◆ THE PROBLEM:
Using the data beneath this instruction, retype only the lines from the one that contains "Welcome! This repository" down to the one that contains "- Assessment of", both included, exactly as they appear.

◆ DATASET CONTENT:

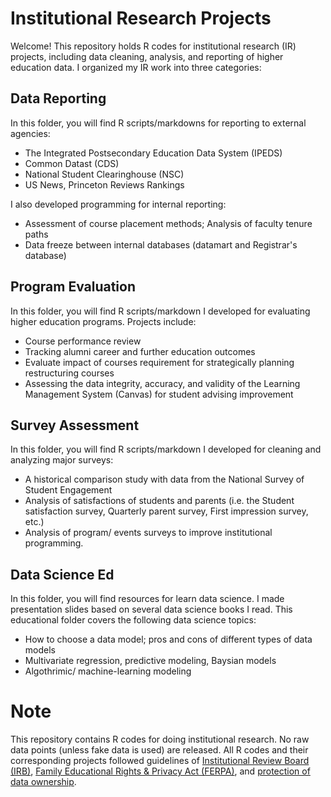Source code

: # Institutional Research Projects
Welcome! This repository holds R codes for institutional research (IR) projects, including data cleaning, analysis, and reporting of higher education data. I organized my IR work into three categories: 

## Data Reporting
In this folder, you will find R scripts/markdowns for reporting to external agencies:
- The Integrated Postsecondary Education Data System (IPEDS)
- Common Datast (CDS)
- National Student Clearinghouse (NSC)
- US News, Princeton Reviews Rankings

I also developed programming for internal reporting:
- Assessment of course placement methods; Analysis of faculty tenure paths
- Data freeze between internal databases (datamart and Registrar's database)

## Program Evaluation
In this folder, you will find R scripts/markdown I developed for evaluating higher education programs. Projects include:
- Course performance review
- Tracking alumni career and further education outcomes
- Evaluate impact of courses requirement for strategically planning restructuring courses
- Assessing the data integrity, accuracy, and validity of the Learning Management System (Canvas) for student advising improvement

## Survey Assessment
In this folder, you will find R scripts/markdown I developed for cleaning and analyzing major surveys:
- A historical comparison study with data from the National Survey of Student Engagement
- Analysis of satisfactions of students and parents (i.e. the Student satisfaction survey, Quarterly parent survey, First impression survey, etc.) 
- Analysis of program/ events surveys to improve institutional programming. 

## Data Science Ed
In this folder, you will find resources for learn data science. I made presentation slides based on several data science books I read. This educational folder covers the following data science topics:
- How to choose a data model; pros and cons of different types of data models
- Multivariate regression, predictive modeling, Baysian models
- Algothrimic/ machine-learning modeling

# Note
This repository contains R codes for doing institutional research. No raw data points (unless fake data is used) are released. All R codes and their corresponding projects followed guidelines of [Institutional Review Board (IRB)](https://irb.research.chop.edu/criteria-irb-approval), [Family Educational Rights & Privacy Act (FERPA)](https://www.jhsph.edu/offices-and-services/student-affairs/ferpa.html#:~:text=What%20is%20FERPA%3F,of%20information%20from%20the%20records.), and [protection of data ownership](https://www.techopedia.com/definition/29059/data-ownership#:~:text=Explains%20Data%20Ownership-,What%20Does%20Data%20Ownership%20Mean%3F,implemented%20by%20the%20data%20owner.).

◆ RESPONSE TO THIS EXERCISE:
Welcome! This repository holds R codes for institutional research (IR) projects, including data cleaning, analysis, and reporting of higher education data. I organized my IR work into three categories: 

## Data Reporting
In this folder, you will find R scripts/markdowns for reporting to external agencies:
- The Integrated Postsecondary Education Data System (IPEDS)
- Common Datast (CDS)
- National Student Clearinghouse (NSC)
- US News, Princeton Reviews Rankings

I also developed programming for internal reporting:
- Assessment of course placement methods; Analysis of faculty tenure paths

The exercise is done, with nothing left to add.